Material and methods


Three phosphate-based salts were used, namely monopotassium phosphate (K2HPO4) acquired on Panreac (99 wt% purity), dipotassium phosphate (KH2PO4) obtained from Sigma (99.5 wt% purity) and tripotassium phosphate (K3PO4) attained from Acros Organic (97 wt% purify). A phosphate-buffer solution (K2HPO4/KH2PO4) was also used at pH = 6.6. The copolymers employed in this work were Pluronic L-35, Pluronic 10R5 and Pluronic 17R4, all acquired at Sigma-Aldrich, being their characteristics and chemical structure presented in Additional file 1: Table S6. As co-surfactants, Triton X-114 and Triton X-100 (purity > 95 wt%) purchased from Acros Organic, were tested (cf. characteristics and chemical structure presented in Additional file 1: Table S6). Cytochrome c (purity > 95 wt%) from equine heart and azocasein (99 wt% purity) were acquired from Sigma-Aldrich, whereas albumin from hen egg white (97 wt% purity) was supplied by Fluka, BioChemika.

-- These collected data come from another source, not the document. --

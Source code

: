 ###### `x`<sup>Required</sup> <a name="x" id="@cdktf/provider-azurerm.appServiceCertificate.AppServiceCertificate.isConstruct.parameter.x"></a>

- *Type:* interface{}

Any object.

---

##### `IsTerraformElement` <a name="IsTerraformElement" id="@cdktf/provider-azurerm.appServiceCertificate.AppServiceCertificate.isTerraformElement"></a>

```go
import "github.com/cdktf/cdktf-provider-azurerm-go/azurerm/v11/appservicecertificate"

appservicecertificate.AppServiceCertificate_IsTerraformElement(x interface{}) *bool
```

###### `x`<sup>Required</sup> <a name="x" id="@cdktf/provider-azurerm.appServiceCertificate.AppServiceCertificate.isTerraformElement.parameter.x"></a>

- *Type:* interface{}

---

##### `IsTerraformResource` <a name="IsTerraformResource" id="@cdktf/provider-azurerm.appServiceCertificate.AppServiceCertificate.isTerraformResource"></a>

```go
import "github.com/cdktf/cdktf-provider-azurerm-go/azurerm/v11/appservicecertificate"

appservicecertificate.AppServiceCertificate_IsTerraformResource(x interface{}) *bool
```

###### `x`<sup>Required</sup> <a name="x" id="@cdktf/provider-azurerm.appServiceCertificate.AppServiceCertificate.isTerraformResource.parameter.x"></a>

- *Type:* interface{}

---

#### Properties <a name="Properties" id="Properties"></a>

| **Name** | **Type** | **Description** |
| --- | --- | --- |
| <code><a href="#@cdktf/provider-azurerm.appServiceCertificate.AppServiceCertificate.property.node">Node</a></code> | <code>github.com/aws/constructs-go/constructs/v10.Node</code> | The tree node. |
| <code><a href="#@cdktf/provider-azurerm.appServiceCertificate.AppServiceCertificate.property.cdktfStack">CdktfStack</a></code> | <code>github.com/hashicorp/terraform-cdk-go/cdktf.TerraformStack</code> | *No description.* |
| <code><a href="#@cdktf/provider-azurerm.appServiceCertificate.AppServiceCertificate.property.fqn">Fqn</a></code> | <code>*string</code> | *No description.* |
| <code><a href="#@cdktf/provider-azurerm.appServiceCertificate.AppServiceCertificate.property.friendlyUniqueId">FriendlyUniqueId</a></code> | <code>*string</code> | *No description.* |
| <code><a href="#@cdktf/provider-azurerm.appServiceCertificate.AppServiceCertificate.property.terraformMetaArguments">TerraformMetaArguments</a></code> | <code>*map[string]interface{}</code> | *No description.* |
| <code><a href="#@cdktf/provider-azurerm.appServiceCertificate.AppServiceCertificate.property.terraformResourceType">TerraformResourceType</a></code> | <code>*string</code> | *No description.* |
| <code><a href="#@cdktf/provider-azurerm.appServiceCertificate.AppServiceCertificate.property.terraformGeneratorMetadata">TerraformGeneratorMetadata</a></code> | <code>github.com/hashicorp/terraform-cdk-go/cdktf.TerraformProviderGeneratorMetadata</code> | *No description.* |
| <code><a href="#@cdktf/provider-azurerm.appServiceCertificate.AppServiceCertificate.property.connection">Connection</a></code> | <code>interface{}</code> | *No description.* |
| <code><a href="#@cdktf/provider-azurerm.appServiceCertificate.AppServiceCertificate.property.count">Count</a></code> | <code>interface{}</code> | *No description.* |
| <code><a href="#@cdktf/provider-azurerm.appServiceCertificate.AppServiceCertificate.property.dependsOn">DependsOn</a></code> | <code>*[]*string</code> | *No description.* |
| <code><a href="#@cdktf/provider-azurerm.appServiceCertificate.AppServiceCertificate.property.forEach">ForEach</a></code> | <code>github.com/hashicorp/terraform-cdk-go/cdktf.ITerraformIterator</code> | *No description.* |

Measurement of phase diagrams and tie-lines for ATPS

The binodal curves of the ATPS with different compositions were determined using the cloud-point titration method [24] at 25 (±1)°C, at atmospheric pressure. This technology is based on the dropwise addition of a salt solution to a polymer aqueous solution, both with known concentrations, until the mixture becomes turbid (representing the biphasic system). Then, a known mass of water was added to clear the solution (corresponding to the monophasic system). This procedure was repeated to obtain enough data for the design of the respective binodal curves. The phase diagram data were correlated using the Merchuk equation [17], as described in Eq.1:
$$ \left[ Copolymer\right]=A\times \exp \left[\left(B{\left[ Salt\right]}^{0.5}\right)-\left(C{X}^3\right)\right] $$
where [Copolymer] and [Salt] are respectively the copolymer and inorganic salt weight percentages (wt%). Three different studies were attained for the phase diagrams design: the inorganic salt type, the copolymer type and the presence of adjuvants (Triton X-100 and Triton X-114). In this sense, for the inorganic salt type study, four salts were used: K2HPO4, KH2PO4, K3PO4 and K2HPO4/KH2PO4, being the Pluronic L-35 and Triton X-100 maintained constant. For the second study, different copolymers (Pluronic L-35, Pluronic 10R5, and Pluronic 17R4) were studied while the potassium phosphate buffer (K2HPO4/KH2PO4, pH = 6.6) was kept constant. Finally, the impact of small amounts of Triton X-114 (1 wt%) was studied for the system constituted by Pluronic L-35 and the potassium phosphate buffer (pH = 6.6).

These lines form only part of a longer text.